Original-URL des Artikels: https://www.golem.de/news/the-ocean-cleanup-ein-muellfaenger-fuer-die-meere-1504-113620.html    Veröffentlicht: 21.04.2015 12:08    Kurz-URL: https://glm.io/113620

The Ocean Cleanup

Ein Müllfänger für die Meere

Es klingt utopisch: Ein junger Niederländer will kilometerlange Filter bauen, die den Plastikmüll aus den Meeren holen. Der Berliner Informatiker Tim Landgraf hat mit rund 100 Forschern die Machbarkeit geprüft - und hält das Vorhaben keineswegs für Spinnerei.

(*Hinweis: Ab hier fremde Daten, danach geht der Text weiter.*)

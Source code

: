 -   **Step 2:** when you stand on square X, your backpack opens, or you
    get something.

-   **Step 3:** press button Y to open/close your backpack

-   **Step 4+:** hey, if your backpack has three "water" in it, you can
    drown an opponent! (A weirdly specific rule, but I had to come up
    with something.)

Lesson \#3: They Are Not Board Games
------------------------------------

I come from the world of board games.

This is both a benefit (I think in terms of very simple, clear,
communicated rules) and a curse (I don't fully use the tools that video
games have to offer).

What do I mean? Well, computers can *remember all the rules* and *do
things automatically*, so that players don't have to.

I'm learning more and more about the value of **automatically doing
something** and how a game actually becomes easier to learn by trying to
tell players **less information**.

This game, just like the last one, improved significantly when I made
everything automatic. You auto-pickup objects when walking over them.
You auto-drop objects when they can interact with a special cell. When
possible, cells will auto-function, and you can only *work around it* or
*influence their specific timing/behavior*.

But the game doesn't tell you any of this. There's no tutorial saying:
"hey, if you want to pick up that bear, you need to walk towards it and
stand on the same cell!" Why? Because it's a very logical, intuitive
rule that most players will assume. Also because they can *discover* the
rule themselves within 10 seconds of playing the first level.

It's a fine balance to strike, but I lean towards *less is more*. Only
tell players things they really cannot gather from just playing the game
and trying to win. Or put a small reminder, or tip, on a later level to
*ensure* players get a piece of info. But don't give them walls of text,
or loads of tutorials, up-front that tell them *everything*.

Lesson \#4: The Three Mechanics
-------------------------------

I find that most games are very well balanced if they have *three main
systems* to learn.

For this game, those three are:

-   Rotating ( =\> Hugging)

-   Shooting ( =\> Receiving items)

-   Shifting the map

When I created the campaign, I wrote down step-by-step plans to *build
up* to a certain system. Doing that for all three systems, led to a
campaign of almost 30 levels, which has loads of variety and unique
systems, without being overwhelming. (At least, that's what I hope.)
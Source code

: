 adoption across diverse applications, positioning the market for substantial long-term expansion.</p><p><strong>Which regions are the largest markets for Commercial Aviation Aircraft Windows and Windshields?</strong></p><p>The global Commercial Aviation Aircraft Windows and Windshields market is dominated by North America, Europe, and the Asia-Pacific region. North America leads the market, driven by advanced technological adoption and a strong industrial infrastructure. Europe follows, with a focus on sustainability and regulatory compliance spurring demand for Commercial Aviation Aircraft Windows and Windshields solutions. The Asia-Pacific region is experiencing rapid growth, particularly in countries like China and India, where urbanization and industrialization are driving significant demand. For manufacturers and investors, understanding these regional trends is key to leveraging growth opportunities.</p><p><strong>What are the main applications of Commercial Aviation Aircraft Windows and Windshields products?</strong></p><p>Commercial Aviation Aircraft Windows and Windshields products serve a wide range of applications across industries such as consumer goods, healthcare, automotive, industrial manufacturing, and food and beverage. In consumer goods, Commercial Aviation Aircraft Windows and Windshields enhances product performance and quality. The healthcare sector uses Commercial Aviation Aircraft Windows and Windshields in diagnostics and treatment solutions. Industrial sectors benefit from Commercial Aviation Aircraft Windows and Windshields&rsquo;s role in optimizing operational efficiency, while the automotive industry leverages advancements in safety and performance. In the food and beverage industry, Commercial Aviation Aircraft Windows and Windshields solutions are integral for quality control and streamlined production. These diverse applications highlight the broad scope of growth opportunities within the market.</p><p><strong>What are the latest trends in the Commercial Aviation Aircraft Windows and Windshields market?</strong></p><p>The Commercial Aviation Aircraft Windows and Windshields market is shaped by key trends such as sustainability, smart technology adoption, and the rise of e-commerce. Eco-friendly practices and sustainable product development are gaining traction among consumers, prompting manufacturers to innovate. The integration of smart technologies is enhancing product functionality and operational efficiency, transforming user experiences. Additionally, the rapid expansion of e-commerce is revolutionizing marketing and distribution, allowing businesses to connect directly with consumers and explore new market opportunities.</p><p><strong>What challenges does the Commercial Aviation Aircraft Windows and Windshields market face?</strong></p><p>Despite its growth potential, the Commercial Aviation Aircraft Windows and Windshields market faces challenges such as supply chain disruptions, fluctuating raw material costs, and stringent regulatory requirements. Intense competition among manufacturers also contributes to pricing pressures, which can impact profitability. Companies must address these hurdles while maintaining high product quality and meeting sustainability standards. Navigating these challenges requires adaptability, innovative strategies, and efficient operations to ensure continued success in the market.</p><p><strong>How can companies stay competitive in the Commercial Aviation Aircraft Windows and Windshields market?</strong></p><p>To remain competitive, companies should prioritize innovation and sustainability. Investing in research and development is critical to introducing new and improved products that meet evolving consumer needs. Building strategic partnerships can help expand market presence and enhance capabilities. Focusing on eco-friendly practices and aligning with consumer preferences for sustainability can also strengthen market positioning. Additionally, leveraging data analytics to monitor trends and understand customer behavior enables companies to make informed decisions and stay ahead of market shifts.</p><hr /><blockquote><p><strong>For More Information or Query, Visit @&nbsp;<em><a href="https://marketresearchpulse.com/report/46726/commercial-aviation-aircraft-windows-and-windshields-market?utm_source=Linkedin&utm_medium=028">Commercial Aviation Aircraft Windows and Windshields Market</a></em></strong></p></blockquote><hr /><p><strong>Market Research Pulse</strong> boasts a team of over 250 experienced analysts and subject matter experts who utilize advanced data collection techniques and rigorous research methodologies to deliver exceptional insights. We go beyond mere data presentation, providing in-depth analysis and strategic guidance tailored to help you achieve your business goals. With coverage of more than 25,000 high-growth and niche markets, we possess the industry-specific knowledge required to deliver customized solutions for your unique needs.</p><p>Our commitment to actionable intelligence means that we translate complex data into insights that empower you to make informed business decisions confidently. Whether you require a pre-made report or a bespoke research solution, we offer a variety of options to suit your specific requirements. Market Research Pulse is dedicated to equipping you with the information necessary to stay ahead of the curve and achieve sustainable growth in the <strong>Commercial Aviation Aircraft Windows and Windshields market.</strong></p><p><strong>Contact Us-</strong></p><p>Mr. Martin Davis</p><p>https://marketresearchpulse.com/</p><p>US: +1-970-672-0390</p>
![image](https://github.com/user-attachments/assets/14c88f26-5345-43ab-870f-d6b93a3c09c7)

Das Problem des Plastikmülls in den Meeren beschäftigt Tim Landgraf schon lange. Bereits als Kind wollte er einen Roboterwal bauen, der das Plastik aus den Ozeanen holt. Mittlerweile ist er 34 und arbeitet als Informatiker an der Freien Universität (FU) Berlin. Im vergangenen Jahr konnte er sich an einem Vorhaben beteiligen, das das gleiche Ziel hat wie einst der Roboterwal, aber einen etwas erfolgversprechenderen Ansatz: The Ocean Cleanup.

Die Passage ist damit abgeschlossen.